- _Task description_: Word for word, restate the lines of the material below from its first line through the one containing "investigated a case". Omit the rest.

- _Recorded information_:
*-*-*

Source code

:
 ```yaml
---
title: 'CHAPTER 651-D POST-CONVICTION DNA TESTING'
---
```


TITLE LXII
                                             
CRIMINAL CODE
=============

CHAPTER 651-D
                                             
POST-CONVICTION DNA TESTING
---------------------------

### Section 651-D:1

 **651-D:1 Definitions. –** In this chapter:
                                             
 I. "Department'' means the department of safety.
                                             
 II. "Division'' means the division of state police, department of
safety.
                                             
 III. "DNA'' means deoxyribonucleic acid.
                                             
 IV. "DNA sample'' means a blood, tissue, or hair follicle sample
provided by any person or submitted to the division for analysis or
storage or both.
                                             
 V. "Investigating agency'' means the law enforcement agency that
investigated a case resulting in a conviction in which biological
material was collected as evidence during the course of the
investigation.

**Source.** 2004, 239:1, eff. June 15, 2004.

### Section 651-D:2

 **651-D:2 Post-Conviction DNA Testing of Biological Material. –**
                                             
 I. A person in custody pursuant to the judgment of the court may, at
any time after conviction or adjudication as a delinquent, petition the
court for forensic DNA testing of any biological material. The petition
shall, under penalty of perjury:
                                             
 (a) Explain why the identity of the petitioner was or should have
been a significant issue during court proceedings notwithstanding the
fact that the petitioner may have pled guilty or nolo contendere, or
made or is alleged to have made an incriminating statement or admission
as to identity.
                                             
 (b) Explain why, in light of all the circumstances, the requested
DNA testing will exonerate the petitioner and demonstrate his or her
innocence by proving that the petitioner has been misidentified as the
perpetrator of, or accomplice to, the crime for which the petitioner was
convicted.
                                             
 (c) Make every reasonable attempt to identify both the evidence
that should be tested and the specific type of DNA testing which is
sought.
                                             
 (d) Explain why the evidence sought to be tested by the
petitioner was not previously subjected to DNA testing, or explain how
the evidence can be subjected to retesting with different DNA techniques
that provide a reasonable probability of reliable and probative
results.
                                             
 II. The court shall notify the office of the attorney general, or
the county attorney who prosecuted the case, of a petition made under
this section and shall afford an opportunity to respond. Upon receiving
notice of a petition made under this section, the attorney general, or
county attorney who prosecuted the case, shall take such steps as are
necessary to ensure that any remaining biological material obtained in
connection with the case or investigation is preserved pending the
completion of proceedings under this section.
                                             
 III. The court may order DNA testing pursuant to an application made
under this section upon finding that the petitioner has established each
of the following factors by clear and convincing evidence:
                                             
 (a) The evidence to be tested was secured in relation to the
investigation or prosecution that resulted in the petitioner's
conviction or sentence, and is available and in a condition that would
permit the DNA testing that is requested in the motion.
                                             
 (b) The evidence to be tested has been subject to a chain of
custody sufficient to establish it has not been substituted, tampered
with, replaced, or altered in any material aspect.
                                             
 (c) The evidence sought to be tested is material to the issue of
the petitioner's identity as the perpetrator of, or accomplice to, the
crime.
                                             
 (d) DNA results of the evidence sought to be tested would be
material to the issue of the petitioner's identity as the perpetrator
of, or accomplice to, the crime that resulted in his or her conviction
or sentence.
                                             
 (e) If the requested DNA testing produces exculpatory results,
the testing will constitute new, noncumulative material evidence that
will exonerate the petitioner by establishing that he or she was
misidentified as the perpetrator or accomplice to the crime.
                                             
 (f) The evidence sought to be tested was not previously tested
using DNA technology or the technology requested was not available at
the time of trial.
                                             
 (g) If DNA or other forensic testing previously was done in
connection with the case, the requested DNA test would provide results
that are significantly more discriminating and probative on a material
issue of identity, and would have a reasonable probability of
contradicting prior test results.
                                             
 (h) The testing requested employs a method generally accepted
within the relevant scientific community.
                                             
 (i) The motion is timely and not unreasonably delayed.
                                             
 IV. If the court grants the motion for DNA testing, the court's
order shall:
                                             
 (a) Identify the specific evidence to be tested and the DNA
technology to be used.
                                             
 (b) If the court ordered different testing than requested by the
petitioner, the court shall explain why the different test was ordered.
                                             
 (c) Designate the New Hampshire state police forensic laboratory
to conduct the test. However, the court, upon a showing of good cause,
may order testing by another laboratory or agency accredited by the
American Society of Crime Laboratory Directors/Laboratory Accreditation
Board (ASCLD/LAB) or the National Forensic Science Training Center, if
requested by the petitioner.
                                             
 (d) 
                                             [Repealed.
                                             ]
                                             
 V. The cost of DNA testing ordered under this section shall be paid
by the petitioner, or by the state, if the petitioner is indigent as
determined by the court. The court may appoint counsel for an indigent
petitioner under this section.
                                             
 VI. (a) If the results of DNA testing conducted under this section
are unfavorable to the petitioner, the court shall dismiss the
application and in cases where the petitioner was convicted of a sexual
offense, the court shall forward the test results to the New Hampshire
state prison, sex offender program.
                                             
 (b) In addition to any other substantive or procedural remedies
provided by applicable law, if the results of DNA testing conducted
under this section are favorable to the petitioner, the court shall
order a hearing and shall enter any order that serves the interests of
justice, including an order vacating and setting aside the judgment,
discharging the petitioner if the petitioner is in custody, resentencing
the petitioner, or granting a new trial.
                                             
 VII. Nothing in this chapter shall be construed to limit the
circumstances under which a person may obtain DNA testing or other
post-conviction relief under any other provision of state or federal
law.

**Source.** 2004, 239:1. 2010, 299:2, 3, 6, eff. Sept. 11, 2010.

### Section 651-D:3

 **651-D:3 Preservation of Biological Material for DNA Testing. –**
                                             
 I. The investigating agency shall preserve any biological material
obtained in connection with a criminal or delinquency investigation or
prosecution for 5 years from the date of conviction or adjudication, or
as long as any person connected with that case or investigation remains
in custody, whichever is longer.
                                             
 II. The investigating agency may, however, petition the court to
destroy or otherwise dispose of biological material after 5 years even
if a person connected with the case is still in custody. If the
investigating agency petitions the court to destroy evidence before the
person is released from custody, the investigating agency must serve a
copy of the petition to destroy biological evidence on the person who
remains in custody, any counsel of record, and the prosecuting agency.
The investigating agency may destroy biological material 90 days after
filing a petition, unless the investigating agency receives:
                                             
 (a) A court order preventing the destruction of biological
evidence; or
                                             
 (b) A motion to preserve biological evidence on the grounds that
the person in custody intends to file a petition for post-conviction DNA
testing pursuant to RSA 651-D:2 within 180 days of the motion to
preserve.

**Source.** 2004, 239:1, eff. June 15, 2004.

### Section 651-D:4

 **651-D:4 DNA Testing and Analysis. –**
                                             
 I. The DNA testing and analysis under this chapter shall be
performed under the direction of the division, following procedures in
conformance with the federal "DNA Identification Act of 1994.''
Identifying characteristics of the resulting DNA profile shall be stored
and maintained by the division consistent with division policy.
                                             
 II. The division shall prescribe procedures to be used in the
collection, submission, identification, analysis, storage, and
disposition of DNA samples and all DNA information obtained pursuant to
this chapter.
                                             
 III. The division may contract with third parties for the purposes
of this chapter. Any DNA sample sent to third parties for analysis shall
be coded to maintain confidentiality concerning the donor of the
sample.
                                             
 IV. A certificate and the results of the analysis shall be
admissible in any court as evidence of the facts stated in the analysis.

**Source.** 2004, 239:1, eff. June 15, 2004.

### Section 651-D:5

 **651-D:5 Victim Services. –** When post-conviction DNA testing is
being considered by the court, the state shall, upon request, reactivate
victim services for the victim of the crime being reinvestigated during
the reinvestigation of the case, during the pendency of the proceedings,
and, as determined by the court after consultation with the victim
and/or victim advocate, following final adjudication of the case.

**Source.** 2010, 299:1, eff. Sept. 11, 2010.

*-*-*

- _Finished task_:
Source code

:
 ```yaml
---
title: 'CHAPTER 651-D POST-CONVICTION DNA TESTING'
---
```


TITLE LXII
                                             
CRIMINAL CODE
=============

CHAPTER 651-D
                                             
POST-CONVICTION DNA TESTING
---------------------------

### Section 651-D:1

 **651-D:1 Definitions. –** In this chapter:
                                             
 I. "Department'' means the department of safety.
                                             
 II. "Division'' means the division of state police, department of
safety.
                                             
 III. "DNA'' means deoxyribonucleic acid.
                                             
 IV. "DNA sample'' means a blood, tissue, or hair follicle sample
provided by any person or submitted to the division for analysis or
storage or both.
                                             
 V. "Investigating agency'' means the law enforcement agency that
investigated a case resulting in a conviction in which biological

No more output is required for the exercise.